但其實,被小二認為醉得迷迷糊糊的夏墨時,跳窗也不過是因為聞見后街糖炒栗子的香味,一時嘴饞而已,反正此處沒人看見,他又有功夫好底子傍身,不過是區區二樓的高度,還摔不死他,就縱身一躍而下了。
直至落幕時分,夏墨時才滿身酒氣地回到皇宮,打算問清夏許淮所在的位置之後,直接殺過去。
走到半路,恰好同正要出宮回府的夏許淮撞了個正著,夏墨時將人一路拽回了流風殿,蠻橫無理地說理了句:「隨我來。
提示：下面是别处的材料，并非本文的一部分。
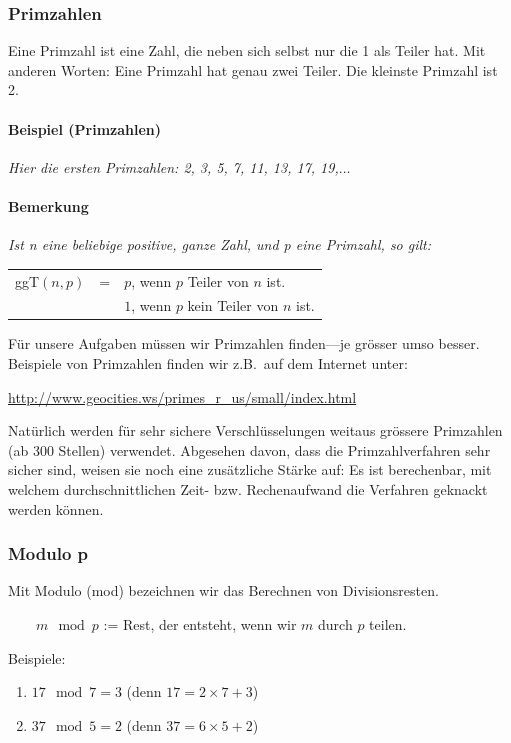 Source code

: \subsubsection*{Primzahlen}

Eine Primzahl ist eine Zahl, die neben sich selbst nur die 1 als
Teiler hat. Mit anderen Worten: Eine Primzahl hat genau zwei
Teiler. Die kleinste Primzahl ist 2.

\paragraph*{Beispiel (Primzahlen)}
\emph{Hier die ersten Primzahlen: 2, 3, 5, 7, 11, 13, 17, 19,$\ldots$}

\paragraph*{Bemerkung}
\emph{Ist n eine beliebige positive, ganze Zahl, und p eine Primzahl, so gilt:}

\begin{tabular}{lcl}
    ggT$(n,p)$ & = & $p$, wenn $p$ Teiler von $n$ ist. \\
    & & $1$, wenn $p$ kein Teiler von $n$ ist.
\end{tabular}

Für unsere Aufgaben müssen wir Primzahlen finden---je grösser umso besser.
Beispiele von Primzahlen finden wir z.B.~auf dem Internet unter:

\href{http://www.geocities.ws/primes_r_us/small/index.html}
{http://www.geocities.ws/primes\_r\_us/small/index.html}

Natürlich werden für sehr sichere Verschlüsselungen weitaus grössere
Primzahlen (ab 300 Stellen) verwendet. Abgesehen davon, dass die
Primzahlverfahren sehr sicher sind, weisen sie noch eine zusätzliche
Stärke auf: Es ist berechenbar, mit welchem durchschnittlichen
Zeit- bzw. Rechenaufwand die Verfahren geknackt werden können.

\subsubsection*{Modulo p}

Mit Modulo (mod) bezeichnen wir das Berechnen von Divisionsresten.

$\qquad m \mod p$ := Rest, der entsteht, wenn wir $m$ durch $p$ teilen.

Beispiele:
\begin{enumerate}
    \item $17 \mod 7 = 3$ (denn $17 = 2\times 7 + 3$)
    \item $37 \mod 5 = 2$ (denn $37 = 6\times 5 + 2$)
\end{enumerate}

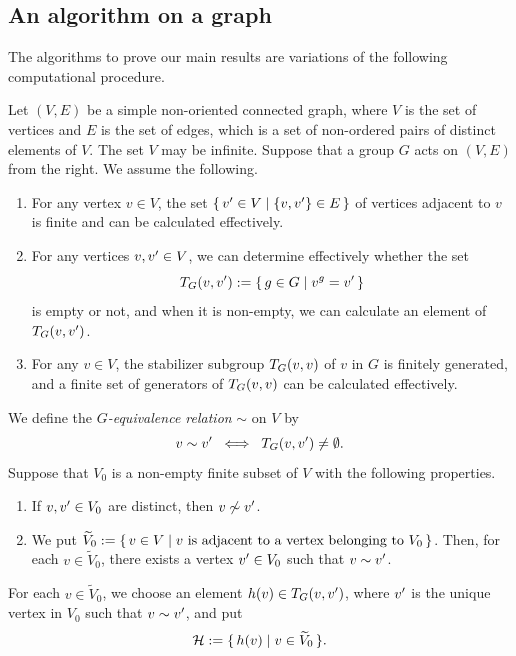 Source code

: \documentclass{amsart}
\numberwithin{procedure}{section}
\begin{document}
\subsection{An algorithm on a graph}\label{subsec:graph}
%
The algorithms to prove our main results are variations of 
the following computational procedure.
\par
Let $(V, E)$ be a simple non-oriented connected graph,
where $V$ is the set of vertices
and $E$ is the set of edges,
which is a set of non-ordered pairs of distinct elements of $V$.
The set  $V$ may be  infinite.
Suppose that a group $G$ acts on $(V, E)$ from the right.
We assume the following.
%
\newcommand{\AssumpVE}{$\mathord{\rm VE}$}
\begin{enumerate}[(\AssumpVE-1)]
\item
For any vertex $v\in V$,
the set $\set{v\sprime \in V}{\{v, v\sprime\}\in E}$
of vertices adjacent to $v$ is finite and can be calculated
effectively.
\item
For any vertices $v, v\sprime\in V$, we can determine effectively
whether the set
%
\begin{equation}\label{eq:TG}
\TG (v, v\sprime):=\set{g\in G}{v^g=v\sprime}
\end{equation}
%
is empty or not,
and when it is non-empty,
we can calculate an element of $\TG (v, v\sprime)$.
\item
For any  $v\in V$,
the stabilizer subgroup $\TG (v, v)$ of $v$ in $G$
is finitely generated, and a finite set of generators of $\TG (v, v)$
can be calculated
effectively.
\end{enumerate}
%
We define the \emph{$G$-equivalence relation} $\sim$ on $V$ by
\[
v\sim v\sprime\;\;\Longleftrightarrow\;\; \TG (v, v\sprime)\ne\emptyset.
 \]
Suppose that $V_0$ is
a non-empty finite subset of $V$ with the following properties.
%
%
\newcommand{\PropertyVzero}{$\mathord{\rm V}_0$}
\begin{enumerate}[(\PropertyVzero-1)]
\item If $v, v\sprime \in V_0$ are distinct,
then $v\not\sim v\sprime$.
\item
We put
$\widetilde{V}_0:=\set{v\in V}{ \textrm{$v$ is adjacent to a vertex belonging to $V_0$}}$.
Then, for each  $v\in \widetilde{V}_0$,
there exists a vertex $v\sprime\in V_0$ such that  $v\sim v\sprime$.
\end{enumerate}
%
For each $v\in \widetilde{V}_0$,
we choose an element
$h(v)\in \TG (v, v\sprime)$,
where $v\sprime$ is
the unique vertex in $V_0$ such that  $v\sim v\sprime$,
and put
\[
\HHH:=\set{h(v)}{v\in \widetilde{V}_0}.
\]
\end{document}
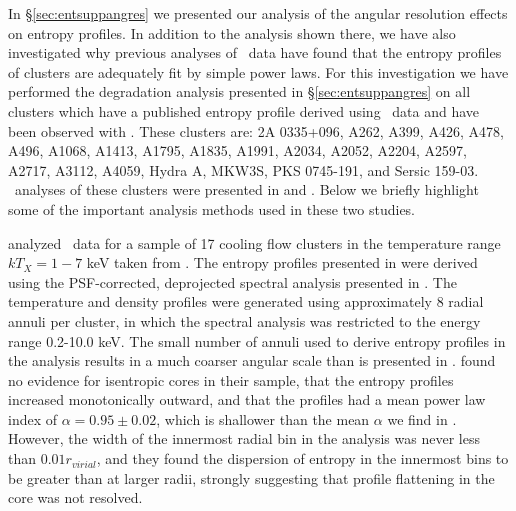 In \S \ref{sec:entsuppangres} we presented our analysis of the angular
resolution effects on entropy profiles. In addition to the analysis
shown there, we have also investigated why previous analyses of
\xmm\ data have found that the entropy profiles of clusters are
adequately fit by simple power laws. For this investigation we have
performed the degradation analysis presented in \S \ref{sec:entsuppangres} on
all clusters which have a published entropy profile derived using
\xmm\ data and have been observed with \chandra. These clusters are:
2A 0335+096, A262, A399, A426, A478, A496, A1068, A1413, A1795, A1835,
A1991, A2034, A2052, A2204, A2597, A2717, A3112, A4059, Hydra A,
MKW3S, PKS 0745-191, and Sersic 159-03. \xmm\ analyses of these
clusters were presented in \citet{piffaretti05} and
\citet{pratt06}. Below we briefly highlight some of the important
analysis methods used in these two studies.

\citet{piffaretti05} analyzed \xmm\ data for a sample of 17 cooling
flow clusters in the temperature range $kT_X = 1-7$ keV taken from
\citet{2004A&A...413..415K}. The entropy profiles presented in
\citet{piffaretti05} were derived using the PSF-corrected, deprojected
spectral analysis presented in \citet{2004A&A...413..415K}. The
temperature and density profiles were generated using approximately 8
radial annuli per cluster, in which the spectral analysis was
restricted to the energy range 0.2-10.0 keV. The small number of
annuli used to derive entropy profiles in the \citet{piffaretti05}
analysis results in a much coarser angular scale than is presented in
\accept. \citet{piffaretti05} found no evidence for isentropic cores
in their sample, that the entropy profiles increased monotonically
outward, and that the profiles had a mean power law index of $\alpha =
0.95 \pm 0.02$, which is shallower than the mean $\alpha$ we find in
\accept. However, the width of the innermost radial bin in the
\citet{piffaretti05} analysis was never less than $0.01 r_{virial}$,
and they found the dispersion of entropy in the innermost bins to be
greater than at larger radii, strongly suggesting that profile
flattening in the core was not resolved.

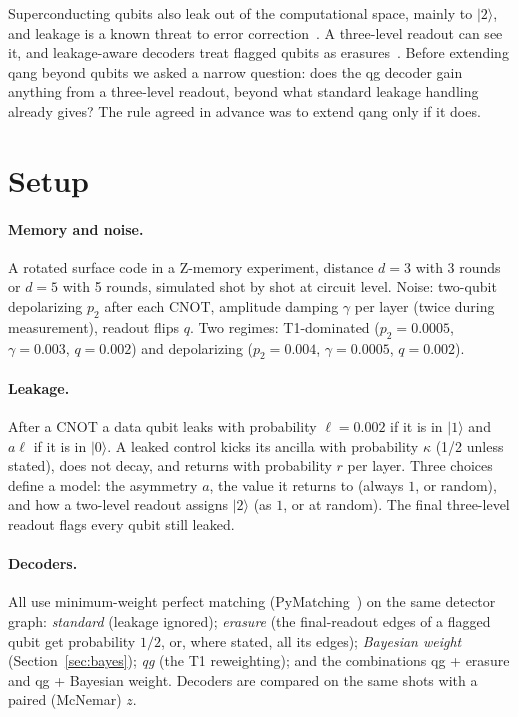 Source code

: \documentclass[11pt]{article}
\begin{document}
Superconducting qubits also leak out of the computational space, mainly to $|2\rangle$, and leakage is
a known threat to error correction~\cite{aliferis2007leakage,suchara2015leakage,mcewen2021leakage}. A
three-level readout can see it, and leakage-aware decoders treat flagged qubits as
erasures~\cite{suchara2015leakage,wu2022erasure,varbanov2020leakage}. Before extending qang beyond
qubits we asked a narrow question: does the qg decoder gain anything from a three-level readout,
beyond what standard leakage handling already gives? The rule agreed in advance was to extend qang
only if it does.

\section{Setup}

\paragraph{Memory and noise.} A rotated surface code in a Z-memory experiment, distance $d=3$ with 3
rounds or $d=5$ with 5 rounds, simulated shot by shot at circuit level. Noise: two-qubit depolarizing
$p_2$ after each CNOT, amplitude damping $\gamma$ per layer (twice during measurement), readout flips
$q$. Two regimes: T1-dominated ($p_2=0.0005$, $\gamma=0.003$, $q=0.002$) and depolarizing
($p_2=0.004$, $\gamma=0.0005$, $q=0.002$).

\paragraph{Leakage.} After a CNOT a data qubit leaks with probability $\ell=0.002$ if it is in
$|1\rangle$ and $a\ell$ if it is in $|0\rangle$. A leaked control kicks its ancilla with probability
$\kappa$ (1/2 unless stated), does not decay, and returns with probability $r$ per layer. Three
choices define a model: the asymmetry $a$, the value it returns to (always $1$, or random), and how a
two-level readout assigns $|2\rangle$ (as $1$, or at random). The final three-level readout flags every
qubit still leaked.

\paragraph{Decoders.} All use minimum-weight perfect matching (PyMatching~\cite{higgott2022pymatching})
on the same detector graph: \emph{standard} (leakage ignored); \emph{erasure} (the final-readout edges
of a flagged qubit get probability $1/2$, or, where stated, all its edges); \emph{Bayesian weight}
(Section~\ref{sec:bayes}); \emph{qg} (the T1 reweighting); and the combinations qg + erasure and
qg + Bayesian weight. Decoders are compared on the same shots with a paired (McNemar) $z$.
\end{document}
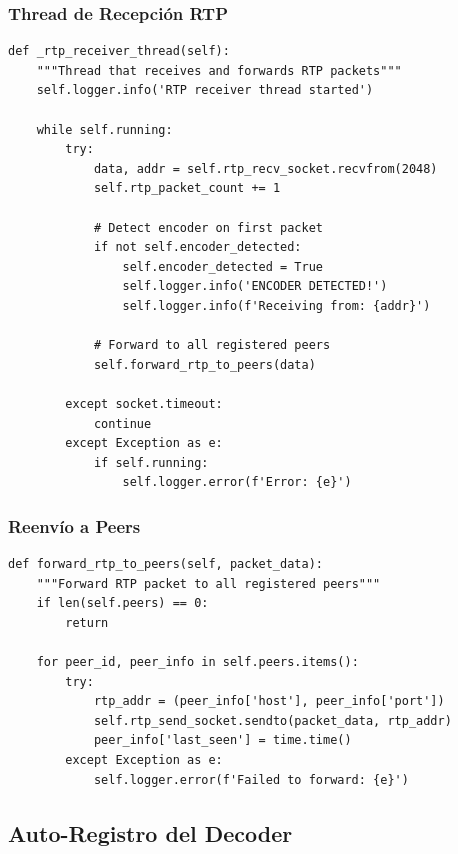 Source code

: \documentclass[12pt,a4paper]{article}
\begin{document}
\subsubsection{Thread de Recepción RTP}

\begin{lstlisting}[style=pythonstyle, caption={Thread receptor de RTP}, label={lst:rtpthread}]
def _rtp_receiver_thread(self):
    """Thread that receives and forwards RTP packets"""
    self.logger.info('RTP receiver thread started')
    
    while self.running:
        try:
            data, addr = self.rtp_recv_socket.recvfrom(2048)
            self.rtp_packet_count += 1
            
            # Detect encoder on first packet
            if not self.encoder_detected:
                self.encoder_detected = True
                self.logger.info('ENCODER DETECTED!')
                self.logger.info(f'Receiving from: {addr}')
            
            # Forward to all registered peers
            self.forward_rtp_to_peers(data)
            
        except socket.timeout:
            continue
        except Exception as e:
            if self.running:
                self.logger.error(f'Error: {e}')
\end{lstlisting}

\subsubsection{Reenvío a Peers}

\begin{lstlisting}[style=pythonstyle, caption={Método de reenvío}, label={lst:forward}]
def forward_rtp_to_peers(self, packet_data):
    """Forward RTP packet to all registered peers"""
    if len(self.peers) == 0:
        return
    
    for peer_id, peer_info in self.peers.items():
        try:
            rtp_addr = (peer_info['host'], peer_info['port'])
            self.rtp_send_socket.sendto(packet_data, rtp_addr)
            peer_info['last_seen'] = time.time()
        except Exception as e:
            self.logger.error(f'Failed to forward: {e}')
\end{lstlisting}

\subsection{Auto-Registro del Decoder}
\end{document}
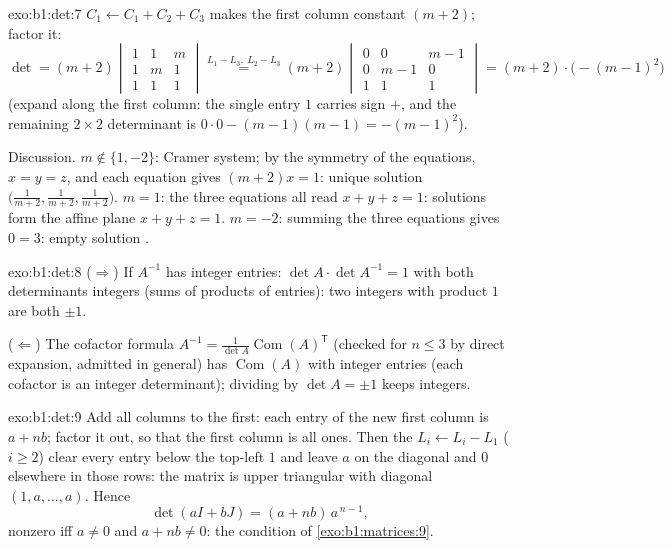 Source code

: \begin{solution}{exo:b1:det:7}
$C_1 \leftarrow C_1 + C_2 + C_3$ makes the first column constant
$(m+2)$; factor it:
\[
\det = (m+2)\begin{vmatrix}
1 & 1 & m\\ 1 & m & 1\\ 1 & 1 & 1
\end{vmatrix}
\overset{L_1 - L_3,\ L_2 - L_3}{=}
(m+2)\begin{vmatrix}
0 & 0 & m-1\\ 0 & m-1 & 0\\ 1 & 1 & 1
\end{vmatrix}
= (m+2)\cdot\bigl(-(m-1)^2\bigr)
\]
(expand along the first column: the single entry $1$ carries sign
$+$, and the remaining $2 \times 2$ determinant is $0 \cdot 0 -
(m-1)(m-1) = -(m-1)^2$).

Discussion. $m \notin \{1, -2\}$: Cramer system; by the symmetry of
the equations, $x = y = z$, and each equation gives $(m + 2)x = 1$:
unique solution $\bigl(\frac{1}{m+2}, \frac{1}{m+2},
\frac{1}{m+2}\bigr)$. $m = 1$: the three equations all read $x + y
+ z = 1$: solutions form the affine plane $x + y + z = 1$. $m = -2$:
summing the three equations gives $0 = 3$: empty solution .
\end{solution}

\begin{solution}{exo:b1:det:8}
($\Rightarrow$) If $A^{-1}$ has integer entries: $\det A \cdot \det
A^{-1} = 1$ with both determinants integers (sums of products of
entries): two integers with product $1$ are both $\pm1$.

($\Leftarrow$) The cofactor formula $A^{-1} = \frac{1}{\det
A}\operatorname{Com}(A)^{\mathsf T}$ (checked for $n \leq 3$ by
direct expansion, admitted in general) has
$\operatorname{Com}(A)$ with integer entries (each cofactor is an
integer determinant); dividing by $\det A = \pm 1$ keeps integers.
\end{solution}

\begin{solution}{exo:b1:det:9}
Add all columns to the first: each entry of the new first column is
$a + nb$; factor it out, so that the first column is all ones. Then
the  $L_i \leftarrow L_i - L_1$ ($i \geq 2$) clear
every entry below the top-left $1$ and leave $a$ on the diagonal and
$0$ elsewhere in those rows: the matrix is upper triangular with
diagonal $(1, a, \dots, a)$. Hence
\[
\det(aI + bJ) = (a + nb)\, a^{\,n-1} ,
\]
nonzero iff $a \neq 0$ and $a + nb \neq 0$: the condition of
\cref{exo:b1:matrices:9}.
\end{solution}

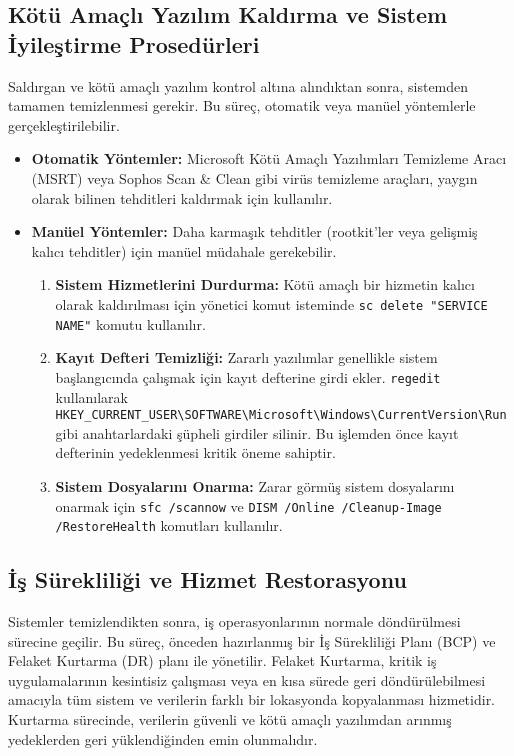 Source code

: \subsection{Kötü Amaçlı Yazılım Kaldırma ve Sistem İyileştirme Prosedürleri}

Saldırgan ve kötü amaçlı yazılım kontrol altına alındıktan sonra, sistemden tamamen temizlenmesi gerekir. Bu süreç, otomatik veya manüel yöntemlerle gerçekleştirilebilir.

\begin{itemize}
    \item \textbf{Otomatik Yöntemler:} Microsoft Kötü Amaçlı Yazılımları Temizleme Aracı (MSRT) veya Sophos Scan \& Clean gibi virüs temizleme araçları, yaygın olarak bilinen tehditleri kaldırmak için kullanılır.
    \item \textbf{Manüel Yöntemler:} Daha karmaşık tehditler (rootkit'ler veya gelişmiş kalıcı tehditler) için manüel müdahale gerekebilir.
    \begin{enumerate}
        \item \textbf{Sistem Hizmetlerini Durdurma:} Kötü amaçlı bir hizmetin kalıcı olarak kaldırılması için yönetici komut isteminde \texttt{sc delete "SERVICE NAME"} komutu kullanılır.
        \item \textbf{Kayıt Defteri Temizliği:} Zararlı yazılımlar genellikle sistem başlangıcında çalışmak için kayıt defterine girdi ekler. \texttt{regedit} kullanılarak \texttt{HKEY\_CURRENT\_USER\textbackslash{}SOFTWARE\textbackslash{}Microsoft\textbackslash{}Windows\textbackslash{}CurrentVersion\textbackslash{}Run} gibi anahtarlardaki şüpheli girdiler silinir. Bu işlemden önce kayıt defterinin yedeklenmesi kritik öneme sahiptir.
        \item \textbf{Sistem Dosyalarını Onarma:} Zarar görmüş sistem dosyalarını onarmak için \texttt{sfc /scannow} ve \texttt{DISM /Online /Cleanup-Image /RestoreHealth} komutları kullanılır.
    \end{enumerate}
\end{itemize}

\subsection{İş Sürekliliği ve Hizmet Restorasyonu}

Sistemler temizlendikten sonra, iş operasyonlarının normale döndürülmesi sürecine geçilir. Bu süreç, önceden hazırlanmış bir İş Sürekliliği Planı (BCP) ve Felaket Kurtarma (DR) planı ile yönetilir. Felaket Kurtarma, kritik iş uygulamalarının kesintisiz çalışması veya en kısa sürede geri döndürülebilmesi amacıyla tüm sistem ve verilerin farklı bir lokasyonda kopyalanması hizmetidir. Kurtarma sürecinde, verilerin güvenli ve kötü amaçlı yazılımdan arınmış yedeklerden geri yüklendiğinden emin olunmalıdır.

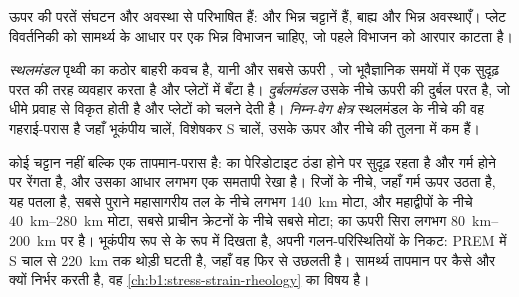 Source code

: ऊपर की परतें संघटन और अवस्था से परिभाषित हैं:  और  भिन्न चट्टानें हैं, बाह्य और  भिन्न अवस्थाएँ। प्लेट विवर्तनिकी को सामर्थ्य के आधार पर एक भिन्न विभाजन चाहिए, जो पहले विभाजन को आरपार काटता है।

\begin{definition}
\label{def:b1:layered-earth:lithosphere}
\emph{स्थलमंडल} पृथ्वी का कठोर बाहरी कवच है, यानी  और सबसे ऊपरी , जो भूवैज्ञानिक समयों में एक सुदृढ़ परत की तरह व्यवहार करता है और प्लेटों में बँटा है। \emph{दुर्बलमंडल} उसके नीचे ऊपरी  की दुर्बल परत है, जो धीमे प्रवाह से विकृत होती है और प्लेटों को चलने देती है। \emph{निम्न-वेग क्षेत्र} स्थलमंडल के नीचे की वह गहराई-परास है जहाँ भूकंपीय चालें, विशेषकर S चालें, उसके ऊपर और नीचे की तुलना में कम हैं।
\end{definition}

 कोई चट्टान नहीं बल्कि एक तापमान-परास है:  का पेरिडोटाइट ठंडा होने पर सुदृढ़ रहता है और गर्म होने पर रेंगता है, और उसका आधार लगभग एक समतापी रेखा है। रिजों के नीचे, जहाँ गर्म  ऊपर उठता है, यह पतला है, सबसे पुराने महासागरीय तल के नीचे लगभग \qty{140}{km} मोटा, और महाद्वीपों के नीचे \qtyrange{40}{280}{km} मोटा, सबसे प्राचीन क्रेटनों के नीचे सबसे मोटा;  का ऊपरी सिरा लगभग \qtyrange{80}{200}{km} पर है। भूकंपीय रूप से   के रूप में दिखता है, अपनी गलन-परिस्थितियों के निकट: PREM में S चाल  से \qty{220}{km} तक थोड़ी घटती है, जहाँ वह फिर से उछलती है। सामर्थ्य तापमान पर कैसे और क्यों निर्भर करती है, वह \cref{ch:b1:stress-strain-rheology} का विषय है।

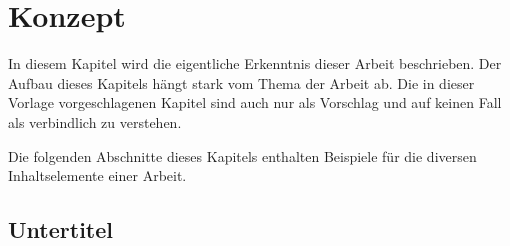 
\chapter{Konzept}
\label{chapter-konzept}

In diesem Kapitel wird die eigentliche Erkenntnis dieser Arbeit beschrieben. Der Aufbau dieses
Kapitels hängt stark vom Thema der Arbeit ab. Die in dieser Vorlage vorgeschlagenen Kapitel sind
auch nur als Vorschlag und auf keinen Fall als verbindlich zu verstehen.

Die folgenden Abschnitte dieses Kapitels enthalten Beispiele für die diversen Inhaltselemente einer
Arbeit.



\section{Untertitel}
」
然後就帶著夏許淮,往自己的寢臥而去。
第七十三章
翌日酒醒,寢殿內早已不見夏許淮的身影,室內也不見任何雜亂,被人收拾得比平日裡還要乾淨好幾倍,整齊到夏墨時甚至都有些不習慣了。
他捏著自己的後頸,面如菜色,心道,夏許淮這王八羔子下手挺狠啊,脖子都快被他給砍斷了。
不過一想到自己昨天那丟臉到家的樣兒,就像是被酒鬼和色鬼附身似的,還是個生冷不忌的色中餓鬼,夏墨時就恨不得找個地洞鑽進去,頓時也慶幸,還好夏許淮將他打暈了,否則,這台要如何才能下得來啊!
但因著脖子實在是不舒服,一向不喜下人伺候的夏墨時也不得不喚了一個人進來,替他揉揉肩頸和脖子,對這人自以為不明顯,實則明顯得不得了的探究目光視若無睹。
每隔一小會兒,夏墨時就被按得五官扭曲,這時候,他往往會在心裡再狠狠唾棄一遍夏許淮下的黑手,不過倒也難為夏墨時的克制,縱然做出那等高難度的表情,依然能維持養眼的樣子,不至於露出一副猙獰的面孔嚇著別人。
最後,打破這場面的還是顧延的到來。
他明目張胆地調侃夏墨時的窘態,才讓夏墨時注意到脖子上類似於蚊蟲叮咬,但又比之更嚴重的紅痕,也總算是明白了剛才替他揉捏肩頸的下人,憋得通紅的臉色是為何意了。
夏墨時之前也不是沒有喝過酒,但幾乎沒怎么喝醉過,所以從來不知,自己的酒品居然比人品還差,不僅跟個調戲閨閣少女的惡霸似的,還留下了如此顯眼的把柄。
但更令人百思不得其解的是,他明明記得,是他非禮了夏許淮,怎麼如今,倒搞得好像是他被人啃了一般?
這時候的夏墨時,完全不知道夏許淮是以一種怎樣錯綜複雜的心情擺脫掉他這個大。麻煩,之後是怎樣心亂如麻地回到定國候府,又在心中掀起了怎樣的滔天巨浪,只如約靜候夏許淮的大動作。